* **TASK DETAILS**: Nothing but a number should be given: the count of lines in the listing that include "dados".

* **PROVIDED RECORDS**:

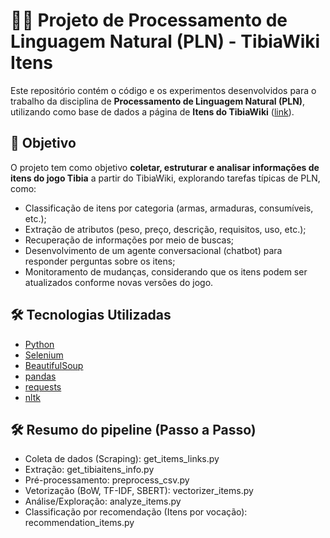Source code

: # 🧙‍♂️ Projeto de Processamento de Linguagem Natural (PLN) - TibiaWiki Itens  

Este repositório contém o código e os experimentos desenvolvidos para o trabalho da disciplina de **Processamento de Linguagem Natural (PLN)**, utilizando como base de dados a página de **Itens do TibiaWiki** ([link](https://www.tibiawiki.com.br/wiki/Itens)).  

## 📌 Objetivo  
O projeto tem como objetivo **coletar, estruturar e analisar informações de itens do jogo Tibia** a partir do TibiaWiki, explorando tarefas típicas de PLN, como:  
- Classificação de itens por categoria (armas, armaduras, consumíveis, etc.);  
- Extração de atributos (peso, preço, descrição, requisitos, uso, etc.);  
- Recuperação de informações por meio de buscas;  
- Desenvolvimento de um agente conversacional (chatbot) para responder perguntas sobre os itens;  
- Monitoramento de mudanças, considerando que os itens podem ser atualizados conforme novas versões do jogo.  

## 🛠️ Tecnologias Utilizadas  
* [Python](https://www.python.org)
* [Selenium](https://selenium.dev/)
* [BeautifulSoup](https://www.crummy.com/software/BeautifulSoup/bs4/doc/)
* [pandas](https://pandas.pydata.org/)
* [requests](https://docs.python-requests.org/)
* [nltk](https://github.com/nltk/nltk)


## 🛠️ Resumo do pipeline  (Passo a Passo)
- Coleta de dados (Scraping): get_items_links.py 
- Extração: get_tibiaitens_info.py
- Pré-processamento: preprocess_csv.py
- Vetorização (BoW, TF-IDF, SBERT): vectorizer_items.py
- Análise/Exploração: analyze_items.py 
- Classificação por recomendação (Itens por vocação): recommendation_items.py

* **EXERCISE RESULT**: 2